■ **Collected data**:
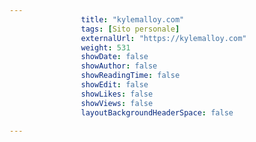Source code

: ---
                title: "kylemalloy.com"
                tags: [Sito personale]
                externalUrl: "https://kylemalloy.com"
                weight: 531
                showDate: false
                showAuthor: false
                showReadingTime: false
                showEdit: false
                showLikes: false
                showViews: false
                layoutBackgroundHeaderSpace: false
                ---

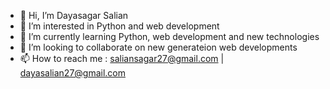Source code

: - 👋 Hi, I’m Dayasagar Salian
- 👀 I’m interested in Python and web development
- 🌱 I’m currently learning Python, web development and new technologies
- 💞️ I’m looking to collaborate on new generateion web developments
- 📫 How to reach me : saliansagar27@gmail.com | dayasalian27@gmail.com

<!---
PassionateLooker/PassionateLooker is a ✨ special ✨ repository because its `README.md` (this file) appears on your GitHub profile.
You can click the Preview link to take a look at your changes.
--->

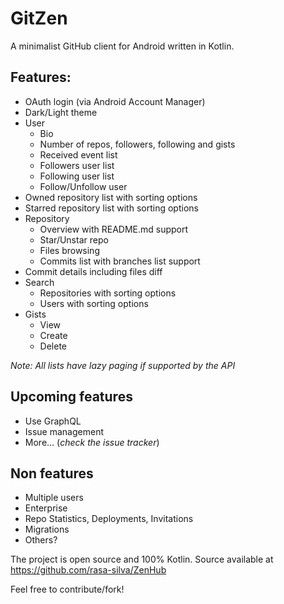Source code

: # GitZen

A minimalist GitHub client for Android written in Kotlin.

## Features:
 * OAuth login (via Android Account Manager)
 * Dark/Light theme
 * User
    * Bio
    * Number of repos, followers, following and gists
    * Received event list
    * Followers user list
    * Following user list
    * Follow/Unfollow user
 * Owned repository list with sorting options
 * Starred repository list with sorting options
 * Repository
    * Overview with README.md support
    * Star/Unstar repo
    * Files browsing
    * Commits list with branches list support
 * Commit details including files diff
 * Search
    * Repositories with sorting options
    * Users with sorting options
 * Gists
    * View
    * Create
    * Delete
    
_Note: All lists have lazy paging if supported by the API_

 
## Upcoming features
 * Use GraphQL
 * Issue management
 * More... (_check the issue tracker_)

## Non features
 * Multiple users
 * Enterprise
 * Repo Statistics, Deployments, Invitations
 * Migrations
 * Others?

The project is open source and 100% Kotlin.
Source available at https://github.com/rasa-silva/ZenHub 

Feel free to contribute/fork!

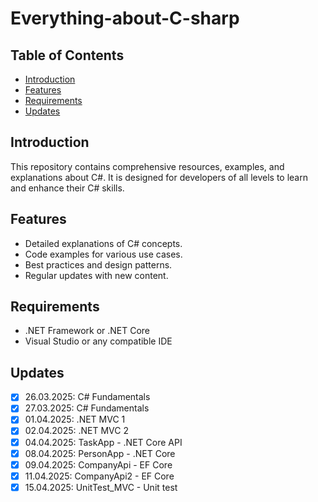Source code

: # Everything-about-C-sharp

## Table of Contents

- [Introduction](#introduction)
- [Features](#features)
- [Requirements](#requirements)
- [Updates](#updates)

## Introduction

This repository contains comprehensive resources, examples, and explanations about C#. It is designed for developers of all levels to learn and enhance their C# skills.

## Features

- Detailed explanations of C# concepts.
- Code examples for various use cases.
- Best practices and design patterns.
- Regular updates with new content.

## Requirements

- .NET Framework or .NET Core
- Visual Studio or any compatible IDE

## Updates

- [x] 26.03.2025: C# Fundamentals
- [x] 27.03.2025: C# Fundamentals
- [x] 01.04.2025: .NET MVC 1
- [x] 02.04.2025: .NET MVC 2
- [x] 04.04.2025: TaskApp - .NET Core API
- [x] 08.04.2025: PersonApp - .NET Core
- [x] 09.04.2025: CompanyApi - EF Core
- [x] 11.04.2025: CompanyApi2 - EF Core
- [x] 15.04.2025: UnitTest_MVC - Unit test
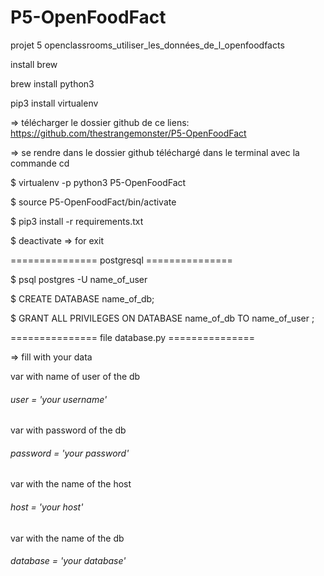 # P5-OpenFoodFact

projet 5 openclassrooms_utiliser_les_données_de_l_openfoodfacts

install brew

brew install python3

pip3 install virtualenv

=> télécharger le dossier github de ce liens: https://github.com/thestrangemonster/P5-OpenFoodFact

=> se rendre dans le dossier github téléchargé dans le terminal avec la commande cd

$ virtualenv -p python3 P5-OpenFoodFact

$ source P5-OpenFoodFact/bin/activate

$ pip3 install -r requirements.txt

$ deactivate => for exit

=============== postgresql ===============

$ psql postgres -U name_of_user 

$ CREATE DATABASE name_of_db;

$ GRANT ALL PRIVILEGES ON DATABASE name_of_db TO name_of_user ; 

=============== file database.py ===============

=> fill with your data

var with name of user of the db
###### user = 'your username'
var with password of the db
###### password = 'your password'
var with the name of the host
###### host = 'your host'
var with the name of the db
###### database = 'your database'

■ **TASK STATEMENT**: A verbatim copy of every entry above, with no pictures, is the expected output.

■ **SOLUTION FOR THIS PROBLEM**:
Source code

: ---
                title: "kylemalloy.com"
                tags: [Sito personale]
                externalUrl: "https://kylemalloy.com"
                weight: 531
                showDate: false
                showAuthor: false
                showReadingTime: false
                showEdit: false
                showLikes: false
                showViews: false
                layoutBackgroundHeaderSpace: false
                ---

Source code

: - 👋 Hi, I’m Dayasagar Salian
- 👀 I’m interested in Python and web development
- 🌱 I’m currently learning Python, web development and new technologies
- 💞️ I’m looking to collaborate on new generateion web developments
- 📫 How to reach me : saliansagar27@gmail.com | dayasalian27@gmail.com

<!---
PassionateLooker/PassionateLooker is a ✨ special ✨ repository because its `README.md` (this file) appears on your GitHub profile.
You can click the Preview link to take a look at your changes.
--->

Source code

: # GitZen

A minimalist GitHub client for Android written in Kotlin.

## Features:
 * OAuth login (via Android Account Manager)
 * Dark/Light theme
 * User
    * Bio
    * Number of repos, followers, following and gists
    * Received event list
    * Followers user list
    * Following user list
    * Follow/Unfollow user
 * Owned repository list with sorting options
 * Starred repository list with sorting options
 * Repository
    * Overview with README.md support
    * Star/Unstar repo
    * Files browsing
    * Commits list with branches list support
 * Commit details including files diff
 * Search
    * Repositories with sorting options
    * Users with sorting options
 * Gists
    * View
    * Create
    * Delete
    
_Note: All lists have lazy paging if supported by the API_

 
## Upcoming features
 * Use GraphQL
 * Issue management
 * More... (_check the issue tracker_)

## Non features
 * Multiple users
 * Enterprise
 * Repo Statistics, Deployments, Invitations
 * Migrations
 * Others?

The project is open source and 100% Kotlin.
Source available at https://github.com/rasa-silva/ZenHub 

Feel free to contribute/fork!

Source code

: # Everything-about-C-sharp

## Table of Contents

- [Introduction](#introduction)
- [Features](#features)
- [Requirements](#requirements)
- [Updates](#updates)

## Introduction

This repository contains comprehensive resources, examples, and explanations about C#. It is designed for developers of all levels to learn and enhance their C# skills.

## Features

- Detailed explanations of C# concepts.
- Code examples for various use cases.
- Best practices and design patterns.
- Regular updates with new content.

## Requirements

- .NET Framework or .NET Core
- Visual Studio or any compatible IDE

## Updates

- [x] 26.03.2025: C# Fundamentals
- [x] 27.03.2025: C# Fundamentals
- [x] 01.04.2025: .NET MVC 1
- [x] 02.04.2025: .NET MVC 2
- [x] 04.04.2025: TaskApp - .NET Core API
- [x] 08.04.2025: PersonApp - .NET Core
- [x] 09.04.2025: CompanyApi - EF Core
- [x] 11.04.2025: CompanyApi2 - EF Core
- [x] 15.04.2025: UnitTest_MVC - Unit test
 # P5-OpenFoodFact

projet 5 openclassrooms_utiliser_les_données_de_l_openfoodfacts

install brew

brew install python3

pip3 install virtualenv

=> télécharger le dossier github de ce liens: https://github.com/thestrangemonster/P5-OpenFoodFact

=> se rendre dans le dossier github téléchargé dans le terminal avec la commande cd

$ virtualenv -p python3 P5-OpenFoodFact

$ source P5-OpenFoodFact/bin/activate

$ pip3 install -r requirements.txt

$ deactivate => for exit

=============== postgresql ===============

$ psql postgres -U name_of_user 

$ CREATE DATABASE name_of_db;

$ GRANT ALL PRIVILEGES ON DATABASE name_of_db TO name_of_user ; 

=============== file database.py ===============

=> fill with your data

var with name of user of the db
###### user = 'your username'
var with password of the db
###### password = 'your password'
var with the name of the host
###### host = 'your host'
var with the name of the db
###### database = 'your database'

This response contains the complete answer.